[TASK ITEM] Once you reach the line containing "## Repository Structure" in the entries below, write out that line and each one after it down to the line containing "## Acknowledgments", exactly and with nothing added.

[RECORD EXTRACTS]

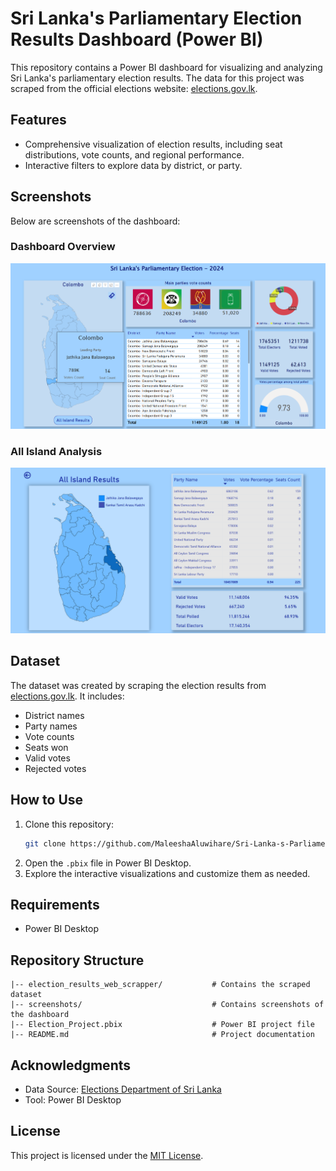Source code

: # Sri Lanka's Parliamentary Election Results Dashboard (Power BI)

This repository contains a Power BI dashboard for visualizing and analyzing Sri Lanka's parliamentary election results. The data for this project was scraped from the official elections website: [elections.gov.lk](https://www.elections.gov.lk/).

## Features
- Comprehensive visualization of election results, including seat distributions, vote counts, and regional performance.
- Interactive filters to explore data by district, or party.

## Screenshots
Below are screenshots of the dashboard:

### Dashboard Overview
![Dashboard Overview](screenshots/Dashboard01.png)

### All Island Analysis
![All Island Analysis](screenshots/Dashboard02.png)

## Dataset
The dataset was created by scraping the election results from [elections.gov.lk](https://www.elections.gov.lk/). It includes:
- District names
- Party names
- Vote counts
- Seats won
- Valid votes
- Rejected votes

## How to Use
1. Clone this repository:
   ```bash
   git clone https://github.com/MaleeshaAluwihare/Sri-Lanka-s-Parliamentary-Election-Dashboard-Power-BI-.git
   ```
2. Open the `.pbix` file in Power BI Desktop.
3. Explore the interactive visualizations and customize them as needed.

## Requirements
- Power BI Desktop

## Repository Structure
```
|-- election_results_web_scrapper/           # Contains the scraped dataset
|-- screenshots/                             # Contains screenshots of the dashboard
|-- Election_Project.pbix                    # Power BI project file
|-- README.md                                # Project documentation
```

## Acknowledgments
- Data Source: [Elections Department of Sri Lanka](https://www.elections.gov.lk/)
- Tool: Power BI Desktop

## License
This project is licensed under the [MIT License](LICENSE).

[TASK SOLUTION]
## Repository Structure
```
|-- election_results_web_scrapper/           # Contains the scraped dataset
|-- screenshots/                             # Contains screenshots of the dashboard
|-- Election_Project.pbix                    # Power BI project file
|-- README.md                                # Project documentation
```

## Acknowledgments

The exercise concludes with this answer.